SOURCE DATA:
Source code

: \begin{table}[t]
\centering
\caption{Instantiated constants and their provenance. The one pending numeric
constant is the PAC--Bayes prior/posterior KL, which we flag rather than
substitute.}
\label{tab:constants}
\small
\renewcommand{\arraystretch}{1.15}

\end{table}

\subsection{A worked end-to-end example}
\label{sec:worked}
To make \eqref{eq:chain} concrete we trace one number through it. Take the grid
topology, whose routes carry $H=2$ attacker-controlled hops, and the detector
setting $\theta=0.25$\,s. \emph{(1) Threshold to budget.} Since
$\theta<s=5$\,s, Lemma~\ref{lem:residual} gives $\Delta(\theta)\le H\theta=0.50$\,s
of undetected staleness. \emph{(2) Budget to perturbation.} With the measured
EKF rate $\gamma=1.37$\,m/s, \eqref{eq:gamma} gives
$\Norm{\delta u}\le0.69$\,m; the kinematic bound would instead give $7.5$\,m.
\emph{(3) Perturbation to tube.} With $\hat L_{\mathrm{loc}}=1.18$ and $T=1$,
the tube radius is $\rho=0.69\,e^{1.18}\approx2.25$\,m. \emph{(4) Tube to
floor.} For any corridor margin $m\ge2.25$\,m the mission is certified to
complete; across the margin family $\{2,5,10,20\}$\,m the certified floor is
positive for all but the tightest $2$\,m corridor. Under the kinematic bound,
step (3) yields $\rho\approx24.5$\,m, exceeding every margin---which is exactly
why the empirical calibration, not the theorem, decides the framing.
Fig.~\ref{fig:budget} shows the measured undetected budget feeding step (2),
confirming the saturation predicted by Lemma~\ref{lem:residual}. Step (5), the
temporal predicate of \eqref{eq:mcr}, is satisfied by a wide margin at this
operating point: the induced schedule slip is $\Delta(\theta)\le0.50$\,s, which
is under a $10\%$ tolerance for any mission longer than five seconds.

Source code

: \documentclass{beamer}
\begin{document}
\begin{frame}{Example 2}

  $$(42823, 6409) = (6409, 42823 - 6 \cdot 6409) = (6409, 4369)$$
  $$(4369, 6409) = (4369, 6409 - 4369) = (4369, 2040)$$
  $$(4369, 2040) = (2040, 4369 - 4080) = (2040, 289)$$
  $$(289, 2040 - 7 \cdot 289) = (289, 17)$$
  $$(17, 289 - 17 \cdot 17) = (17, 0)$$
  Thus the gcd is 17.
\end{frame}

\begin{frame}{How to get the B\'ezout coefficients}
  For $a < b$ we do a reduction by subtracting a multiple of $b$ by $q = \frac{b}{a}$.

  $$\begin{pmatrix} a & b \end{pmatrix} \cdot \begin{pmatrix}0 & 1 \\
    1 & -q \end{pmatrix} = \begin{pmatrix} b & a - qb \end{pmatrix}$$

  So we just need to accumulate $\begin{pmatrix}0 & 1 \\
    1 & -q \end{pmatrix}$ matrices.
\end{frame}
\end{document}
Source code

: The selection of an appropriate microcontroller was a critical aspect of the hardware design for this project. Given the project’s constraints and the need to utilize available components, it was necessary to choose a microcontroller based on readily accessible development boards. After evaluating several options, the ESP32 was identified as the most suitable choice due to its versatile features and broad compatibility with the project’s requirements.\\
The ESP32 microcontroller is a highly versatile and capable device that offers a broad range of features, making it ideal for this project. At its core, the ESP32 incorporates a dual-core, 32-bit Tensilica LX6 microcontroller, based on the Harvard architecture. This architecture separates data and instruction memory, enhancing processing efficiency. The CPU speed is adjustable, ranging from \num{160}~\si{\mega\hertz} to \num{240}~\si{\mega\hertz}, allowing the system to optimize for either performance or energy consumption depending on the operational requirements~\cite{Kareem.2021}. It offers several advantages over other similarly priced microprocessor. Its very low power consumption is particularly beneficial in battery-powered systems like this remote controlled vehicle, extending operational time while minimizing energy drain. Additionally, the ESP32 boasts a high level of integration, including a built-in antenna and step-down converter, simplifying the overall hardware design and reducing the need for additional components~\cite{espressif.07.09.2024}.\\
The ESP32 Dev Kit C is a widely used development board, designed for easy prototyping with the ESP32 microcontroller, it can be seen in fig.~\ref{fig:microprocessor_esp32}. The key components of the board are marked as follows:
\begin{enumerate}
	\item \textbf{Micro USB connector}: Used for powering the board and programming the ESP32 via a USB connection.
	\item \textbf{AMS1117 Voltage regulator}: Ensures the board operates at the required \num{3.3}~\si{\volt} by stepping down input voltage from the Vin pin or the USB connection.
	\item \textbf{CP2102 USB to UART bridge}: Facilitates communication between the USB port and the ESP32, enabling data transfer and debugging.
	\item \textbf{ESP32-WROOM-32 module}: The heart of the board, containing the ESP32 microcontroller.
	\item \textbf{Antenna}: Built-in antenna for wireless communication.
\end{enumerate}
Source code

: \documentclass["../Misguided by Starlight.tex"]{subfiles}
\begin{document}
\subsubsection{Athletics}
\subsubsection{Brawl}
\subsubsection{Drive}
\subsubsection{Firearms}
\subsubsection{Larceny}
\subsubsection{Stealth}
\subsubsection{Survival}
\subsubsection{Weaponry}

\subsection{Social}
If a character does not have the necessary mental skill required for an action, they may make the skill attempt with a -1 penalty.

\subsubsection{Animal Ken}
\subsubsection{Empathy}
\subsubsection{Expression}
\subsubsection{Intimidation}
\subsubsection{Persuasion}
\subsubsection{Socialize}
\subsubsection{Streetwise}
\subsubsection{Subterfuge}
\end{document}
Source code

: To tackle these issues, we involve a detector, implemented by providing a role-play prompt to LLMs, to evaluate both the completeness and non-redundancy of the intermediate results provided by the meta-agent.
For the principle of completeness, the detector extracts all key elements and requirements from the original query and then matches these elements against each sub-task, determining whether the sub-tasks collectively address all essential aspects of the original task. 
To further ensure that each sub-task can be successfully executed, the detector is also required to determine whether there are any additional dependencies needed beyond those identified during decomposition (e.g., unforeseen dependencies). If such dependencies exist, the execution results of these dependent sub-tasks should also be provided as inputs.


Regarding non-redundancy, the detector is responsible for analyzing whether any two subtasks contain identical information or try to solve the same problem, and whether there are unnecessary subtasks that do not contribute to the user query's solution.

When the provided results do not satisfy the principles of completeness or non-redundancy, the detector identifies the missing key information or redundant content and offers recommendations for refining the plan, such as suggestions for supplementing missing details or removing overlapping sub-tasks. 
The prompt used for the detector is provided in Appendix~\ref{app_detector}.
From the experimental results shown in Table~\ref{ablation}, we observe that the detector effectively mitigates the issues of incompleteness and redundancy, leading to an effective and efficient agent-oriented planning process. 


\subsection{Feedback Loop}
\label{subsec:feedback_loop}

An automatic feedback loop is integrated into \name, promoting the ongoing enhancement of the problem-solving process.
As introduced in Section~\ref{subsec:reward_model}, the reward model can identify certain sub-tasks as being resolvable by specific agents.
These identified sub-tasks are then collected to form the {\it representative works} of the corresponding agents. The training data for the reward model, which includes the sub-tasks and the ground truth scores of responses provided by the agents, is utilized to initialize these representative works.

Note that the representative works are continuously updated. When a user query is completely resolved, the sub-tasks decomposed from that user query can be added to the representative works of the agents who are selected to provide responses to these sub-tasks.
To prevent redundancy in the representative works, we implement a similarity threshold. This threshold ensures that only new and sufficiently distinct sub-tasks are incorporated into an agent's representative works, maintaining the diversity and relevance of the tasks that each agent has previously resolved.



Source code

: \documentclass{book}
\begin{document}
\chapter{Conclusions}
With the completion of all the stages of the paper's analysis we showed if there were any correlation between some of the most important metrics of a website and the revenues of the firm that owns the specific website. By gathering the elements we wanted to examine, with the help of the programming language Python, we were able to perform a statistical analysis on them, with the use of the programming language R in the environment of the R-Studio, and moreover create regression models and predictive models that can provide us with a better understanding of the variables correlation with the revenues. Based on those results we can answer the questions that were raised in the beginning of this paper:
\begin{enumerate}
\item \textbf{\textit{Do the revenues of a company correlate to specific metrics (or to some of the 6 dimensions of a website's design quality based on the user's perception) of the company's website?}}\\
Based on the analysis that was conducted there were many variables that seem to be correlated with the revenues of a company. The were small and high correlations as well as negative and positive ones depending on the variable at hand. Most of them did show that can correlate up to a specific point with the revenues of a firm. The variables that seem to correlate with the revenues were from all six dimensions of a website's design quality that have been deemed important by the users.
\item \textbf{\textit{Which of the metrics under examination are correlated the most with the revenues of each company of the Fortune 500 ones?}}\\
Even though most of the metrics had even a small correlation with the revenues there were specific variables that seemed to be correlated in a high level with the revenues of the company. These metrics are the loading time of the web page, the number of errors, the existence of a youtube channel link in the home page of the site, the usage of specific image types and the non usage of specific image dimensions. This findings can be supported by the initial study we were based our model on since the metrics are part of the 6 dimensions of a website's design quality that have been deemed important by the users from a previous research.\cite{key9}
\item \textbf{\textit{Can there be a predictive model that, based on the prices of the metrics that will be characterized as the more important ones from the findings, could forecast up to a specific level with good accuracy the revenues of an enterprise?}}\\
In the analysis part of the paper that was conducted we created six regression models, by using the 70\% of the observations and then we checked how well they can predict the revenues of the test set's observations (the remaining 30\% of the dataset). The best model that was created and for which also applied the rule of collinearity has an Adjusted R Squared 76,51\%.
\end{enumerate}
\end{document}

AIM OF THE EXERCISE: What are the lines above, starting at the one with "one pending numeric" and ending at the one with "4369) = (4369, 2040)$$"? Give them again exactly, and only them.

SOLUTION TO THIS EXERCISE:
\caption{Instantiated constants and their provenance. The one pending numeric
constant is the PAC--Bayes prior/posterior KL, which we flag rather than
substitute.}
\label{tab:constants}
\small
\renewcommand{\arraystretch}{1.15}

\end{table}

\subsection{A worked end-to-end example}
\label{sec:worked}
To make \eqref{eq:chain} concrete we trace one number through it. Take the grid
topology, whose routes carry $H=2$ attacker-controlled hops, and the detector
setting $\theta=0.25$\,s. \emph{(1) Threshold to budget.} Since
$\theta<s=5$\,s, Lemma~\ref{lem:residual} gives $\Delta(\theta)\le H\theta=0.50$\,s
of undetected staleness. \emph{(2) Budget to perturbation.} With the measured
EKF rate $\gamma=1.37$\,m/s, \eqref{eq:gamma} gives
$\Norm{\delta u}\le0.69$\,m; the kinematic bound would instead give $7.5$\,m.
\emph{(3) Perturbation to tube.} With $\hat L_{\mathrm{loc}}=1.18$ and $T=1$,
the tube radius is $\rho=0.69\,e^{1.18}\approx2.25$\,m. \emph{(4) Tube to
floor.} For any corridor margin $m\ge2.25$\,m the mission is certified to
complete; across the margin family $\{2,5,10,20\}$\,m the certified floor is
positive for all but the tightest $2$\,m corridor. Under the kinematic bound,
step (3) yields $\rho\approx24.5$\,m, exceeding every margin---which is exactly
why the empirical calibration, not the theorem, decides the framing.
Fig.~\ref{fig:budget} shows the measured undetected budget feeding step (2),
confirming the saturation predicted by Lemma~\ref{lem:residual}. Step (5), the
temporal predicate of \eqref{eq:mcr}, is satisfied by a wide margin at this
operating point: the induced schedule slip is $\Delta(\theta)\le0.50$\,s, which
is under a $10\%$ tolerance for any mission longer than five seconds.

Source code

: \documentclass{beamer}
\begin{document}
\begin{frame}{Example 2}

  $$(42823, 6409) = (6409, 42823 - 6 \cdot 6409) = (6409, 4369)$$
  $$(4369, 6409) = (4369, 6409 - 4369) = (4369, 2040)$$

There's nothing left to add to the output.